━━━ SOURCE DATA ━━━

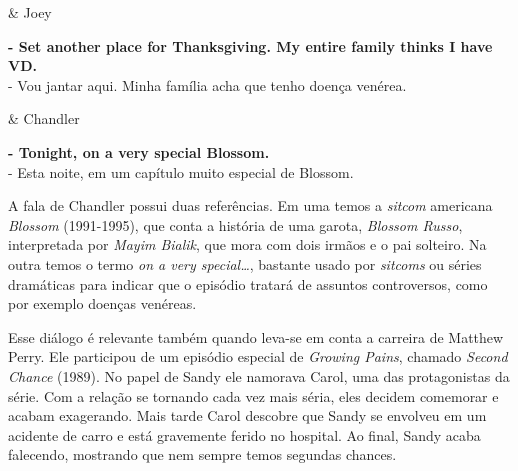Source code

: \begin{tcolorbox}[enhanced,center upper,
    drop fuzzy shadow southeast, boxrule=0.3pt,
    lower separated=false,
    colframe=black!30!dialogoBorder,colback=white]
\begin{minipage}[c]{0.14\linewidth}
   & \centering \scriptsize{Joey}
\end{minipage}
\hspace{.1mm}
\begin{minipage}[c]{0.8\linewidth}
  \textbf{- Set another place for Thanksgiving. My entire family thinks I have VD.}\\
  - Vou jantar aqui. Minha família acha que tenho doença venérea.
\end{minipage}

\medskip
\begin{minipage}[c]{0.14\linewidth}
   & \centering \scriptsize{Chandler}
\end{minipage}
\hspace{.1mm}
\begin{minipage}[c]{0.8\linewidth}
  \textbf{- Tonight, on a very special Blossom.}\\
  - Esta noite, em um capítulo muito especial de Blossom.
\end{minipage}
\end{tcolorbox}

A fala de Chandler possui duas referências. Em uma temos a \emph{sitcom}
americana \emph{Blossom} (1991-1995), que conta a história de uma
garota, \emph{Blossom Russo}, interpretada por \emph{Mayim Bialik}, que
mora com dois irmãos e o pai solteiro. Na outra temos o termo \emph{on a
very special\ldots{}}, bastante usado por \emph{sitcoms} ou séries
dramáticas para indicar que o episódio tratará de assuntos controversos,
como por exemplo doenças venéreas.

Esse diálogo é relevante também quando leva-se em conta a carreira de
Matthew Perry. Ele participou de um episódio especial de \emph{Growing
Pains}, chamado \emph{Second Chance} (1989). No papel de Sandy ele
namorava Carol, uma das protagonistas da série. Com a relação se
tornando cada vez mais séria, eles decidem comemorar e acabam
exagerando. Mais tarde Carol descobre que Sandy se envolveu em um
acidente de carro e está gravemente ferido no hospital. Ao final, Sandy
acaba falecendo, mostrando que nem sempre temos segundas chances.

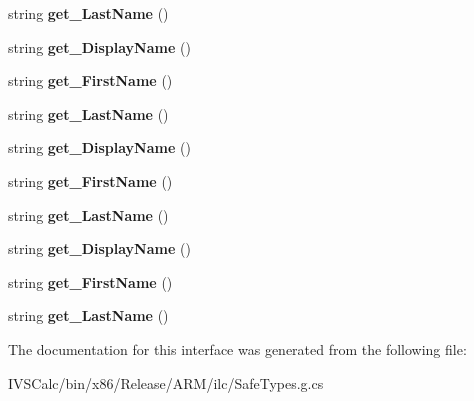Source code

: \begin{DoxyCompactItemize}
string {\bfseries get\+\_\+\+Last\+Name} ()
\item 
\mbox{\label{interface_windows_1_1_system_1_1_i_known_user_properties_statics_ac8b9cfb2d103bf28e697bd08221113d0}} 
string {\bfseries get\+\_\+\+Display\+Name} ()
\item 
\mbox{\label{interface_windows_1_1_system_1_1_i_known_user_properties_statics_a81b595e47eead1dec9be6ca5de7ff125}} 
string {\bfseries get\+\_\+\+First\+Name} ()
\item 
\mbox{\label{interface_windows_1_1_system_1_1_i_known_user_properties_statics_ac8b7ba9047a6a5661a366c2bd1127682}} 
string {\bfseries get\+\_\+\+Last\+Name} ()
\item 
\mbox{\label{interface_windows_1_1_system_1_1_i_known_user_properties_statics_ac8b9cfb2d103bf28e697bd08221113d0}} 
string {\bfseries get\+\_\+\+Display\+Name} ()
\item 
\mbox{\label{interface_windows_1_1_system_1_1_i_known_user_properties_statics_a81b595e47eead1dec9be6ca5de7ff125}} 
string {\bfseries get\+\_\+\+First\+Name} ()
\item 
\mbox{\label{interface_windows_1_1_system_1_1_i_known_user_properties_statics_ac8b7ba9047a6a5661a366c2bd1127682}} 
string {\bfseries get\+\_\+\+Last\+Name} ()
\item 
\mbox{\label{interface_windows_1_1_system_1_1_i_known_user_properties_statics_ac8b9cfb2d103bf28e697bd08221113d0}} 
string {\bfseries get\+\_\+\+Display\+Name} ()
\item 
\mbox{\label{interface_windows_1_1_system_1_1_i_known_user_properties_statics_a81b595e47eead1dec9be6ca5de7ff125}} 
string {\bfseries get\+\_\+\+First\+Name} ()
\item 
\mbox{\label{interface_windows_1_1_system_1_1_i_known_user_properties_statics_ac8b7ba9047a6a5661a366c2bd1127682}} 
string {\bfseries get\+\_\+\+Last\+Name} ()
\end{DoxyCompactItemize}


The documentation for this interface was generated from the following file\+:\begin{DoxyCompactItemize}
\item 
I\+V\+S\+Calc/bin/x86/\+Release/\+A\+R\+M/ilc/Safe\+Types.\+g.\+cs\end{DoxyCompactItemize}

━━━

#### TASK OBJECTIVE
An answer that restates all the entries exactly and drops the images is what is needed.

#### SOLUTION
Source code

: \begin{tcolorbox}[enhanced,center upper,
    drop fuzzy shadow southeast, boxrule=0.3pt,
    lower separated=false,
    colframe=black!30!dialogoBorder,colback=white]
\begin{minipage}[c]{0.14\linewidth}
   & \centering \scriptsize{Joey}
\end{minipage}
\hspace{.1mm}
\begin{minipage}[c]{0.8\linewidth}
  \textbf{- Set another place for Thanksgiving. My entire family thinks I have VD.}\\
  - Vou jantar aqui. Minha família acha que tenho doença venérea.
\end{minipage}

\medskip
\begin{minipage}[c]{0.14\linewidth}
   & \centering \scriptsize{Chandler}
\end{minipage}
\hspace{.1mm}
\begin{minipage}[c]{0.8\linewidth}
  \textbf{- Tonight, on a very special Blossom.}\\
  - Esta noite, em um capítulo muito especial de Blossom.
\end{minipage}
\end{tcolorbox}

A fala de Chandler possui duas referências. Em uma temos a \emph{sitcom}
americana \emph{Blossom} (1991-1995), que conta a história de uma
garota, \emph{Blossom Russo}, interpretada por \emph{Mayim Bialik}, que
mora com dois irmãos e o pai solteiro. Na outra temos o termo \emph{on a
very special\ldots{}}, bastante usado por \emph{sitcoms} ou séries
dramáticas para indicar que o episódio tratará de assuntos controversos,
como por exemplo doenças venéreas.

Esse diálogo é relevante também quando leva-se em conta a carreira de
Matthew Perry. Ele participou de um episódio especial de \emph{Growing
Pains}, chamado \emph{Second Chance} (1989). No papel de Sandy ele
namorava Carol, uma das protagonistas da série. Com a relação se
tornando cada vez mais séria, eles decidem comemorar e acabam
exagerando. Mais tarde Carol descobre que Sandy se envolveu em um
acidente de carro e está gravemente ferido no hospital. Ao final, Sandy
acaba falecendo, mostrando que nem sempre temos segundas chances.

Source code

: \begin{DoxyCompactItemize}
string {\bfseries get\+\_\+\+Last\+Name} ()
\item 
\mbox{\label{interface_windows_1_1_system_1_1_i_known_user_properties_statics_ac8b9cfb2d103bf28e697bd08221113d0}} 
string {\bfseries get\+\_\+\+Display\+Name} ()
\item 
\mbox{\label{interface_windows_1_1_system_1_1_i_known_user_properties_statics_a81b595e47eead1dec9be6ca5de7ff125}} 
string {\bfseries get\+\_\+\+First\+Name} ()
\item 
\mbox{\label{interface_windows_1_1_system_1_1_i_known_user_properties_statics_ac8b7ba9047a6a5661a366c2bd1127682}} 
string {\bfseries get\+\_\+\+Last\+Name} ()
\item 
\mbox{\label{interface_windows_1_1_system_1_1_i_known_user_properties_statics_ac8b9cfb2d103bf28e697bd08221113d0}} 
string {\bfseries get\+\_\+\+Display\+Name} ()
\item 
\mbox{\label{interface_windows_1_1_system_1_1_i_known_user_properties_statics_a81b595e47eead1dec9be6ca5de7ff125}} 
string {\bfseries get\+\_\+\+First\+Name} ()
\item 
\mbox{\label{interface_windows_1_1_system_1_1_i_known_user_properties_statics_ac8b7ba9047a6a5661a366c2bd1127682}} 
string {\bfseries get\+\_\+\+Last\+Name} ()
\item 
\mbox{\label{interface_windows_1_1_system_1_1_i_known_user_properties_statics_ac8b9cfb2d103bf28e697bd08221113d0}} 
string {\bfseries get\+\_\+\+Display\+Name} ()
\item 
\mbox{\label{interface_windows_1_1_system_1_1_i_known_user_properties_statics_a81b595e47eead1dec9be6ca5de7ff125}} 
string {\bfseries get\+\_\+\+First\+Name} ()
\item 
\mbox{\label{interface_windows_1_1_system_1_1_i_known_user_properties_statics_ac8b7ba9047a6a5661a366c2bd1127682}} 
string {\bfseries get\+\_\+\+Last\+Name} ()
\end{DoxyCompactItemize}


The documentation for this interface was generated from the following file\+:\begin{DoxyCompactItemize}
\item 
I\+V\+S\+Calc/bin/x86/\+Release/\+A\+R\+M/ilc/Safe\+Types.\+g.\+cs\end{DoxyCompactItemize}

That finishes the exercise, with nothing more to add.